Rheumatism is a chronic inflammation caused by the wrong attack by the body immune system on its own joint tissue, in terms of the mechanism of morbidity. Genetic factors play a role in this, with relatively high risk of morbidity among population groups with family history. At the same time, environmental factors, such as infection, can induce disease. In the case of immunopathy, the inflammation of the joints by inflammation of large numbers of inflammation cells and the release of inflammatory media such as tumour causes of death – alpha, white cellulin – 6 further exacerbates joint damage.
In terms of diagnosis, in addition to the typical joint symptoms of the patient, there is a need to combine laboratory examinations. The rheumatist factor (RF) and the anti-accumulator (CCP) are commonly used serobiology markers, but some patients may be RF negative, so diagnosis cannot be excluded on the basis of RF negatives alone. Inflammatory indicators such as erythrocyte deposition (ESR) and C reaction protein (CRP) are increasing, reflecting the degree of activity of the disease. Visual screenings such as X-rays, MRI, etc. are important for assessing the extent of joint structural damage, and early X-lines may show only a soft tissue swelling, with the appearance of a narrow joint gap, bone damage, etc. as the condition evolves, while MRI is able to detect, at a more early stage, such pathologies as increased glitter and osmosis.

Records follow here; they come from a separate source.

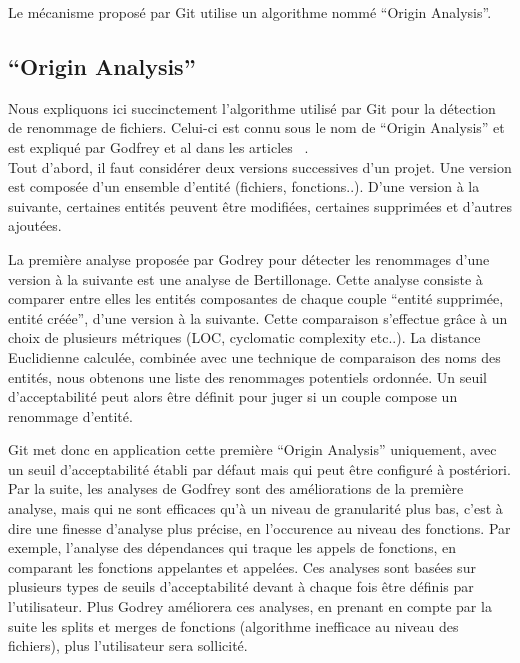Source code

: Le mécanisme proposé par Git utilise un algorithme nommé ``Origin Analysis''.

\subsection{``Origin Analysis''}

Nous expliquons ici succinctement l'algorithme utilisé par Git pour la détection de renommage de fichiers. Celui-ci est connu sous le nom de ``Origin Analysis'' et est expliqué par Godfrey et al dans les articles ~\cite{tu_integrated_2002,godfrey_tracking_2002,godfrey_using_2005}.\\

Tout d'abord, il faut considérer deux versions successives d'un projet. Une version est composée d'un ensemble d'entité (fichiers, fonctions..). D'une version à la suivante, certaines entités peuvent être modifiées, certaines supprimées et d'autres ajoutées.

La première analyse proposée par Godrey pour détecter les renommages d'une version à la suivante est une analyse de Bertillonage. Cette analyse consiste à comparer entre elles les entités composantes de chaque couple ``entité supprimée, entité créée'', d'une version à la suivante. Cette comparaison s'effectue grâce à un choix de plusieurs métriques (LOC, cyclomatic complexity etc..). La distance Euclidienne calculée, combinée avec une technique de comparaison des noms des entités, nous obtenons une liste des renommages potentiels ordonnée. Un seuil d'acceptabilité peut alors être définit pour juger si un couple compose un renommage d'entité.

Git met donc en application cette première ``Origin Analysis'' uniquement, avec un seuil d'acceptabilité établi par défaut mais qui peut être configuré à postériori.\\

Par la suite, les analyses de Godfrey sont des améliorations de la première analyse, mais qui ne sont efficaces qu'à un niveau de granularité plus bas, c'est à dire une finesse d'analyse plus précise, en l'occurence au niveau des fonctions. Par exemple, l'analyse des dépendances qui traque les appels de fonctions, en comparant les fonctions appelantes et appelées. Ces analyses sont basées sur plusieurs types de seuils d'acceptabilité devant à chaque fois être définis par l'utilisateur. Plus Godrey améliorera ces analyses, en prenant en compte par la suite les splits et merges de fonctions (algorithme inefficace au niveau des fichiers), plus l'utilisateur sera sollicité.\\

The aim of treatment of rheumatism is to control inflammation, alleviate pain, prevent joint damage and malformation, protect joint function and improve the quality of life of patients, and minimize the adverse effects of drugs. Drug treatment is the core tool, and traditional anti-ructamine (DMARDs) such as ammonium butterflies, the cornerstone of treatment, can inhibit immune responses and slow the progress of joint disease. Patients with more serious conditions or with poor reaction to traditional DMARDs can be treated in combination with biological agents such as tumour necrosis inhibitors. Biological agents are effective and more effective in controlling inflammation, but they need to be sensitive to adverse effects such as their potential to increase the risk of infection and are closely monitored during their use. In addition, sugar cortex hormones can be used in the short term to control acute inflammation, but not in large doses over the long term to avoid multiple side effects.
Patient education and rehabilitation exercise are also essential during treatment. Patients need to understand the nature of the disease, the importance of treatment programmes and long-term management, and to cooperate actively with treatment. Rehabilitation can maintain joint activity and enhance muscle strength, such as joint stretching exercises, moderate aerobics, etc., which is positive for improving joint function and self-care.
The treatment of rheumatism is a long-term and complex process, and specialists in internal medicine need to take into account the multiple factors of the patient ‘ s condition, individual differences, develop a precise treatment programme and closely monitor and adjust it in a timely manner in order to help the patient to better control the disease and return to normal life.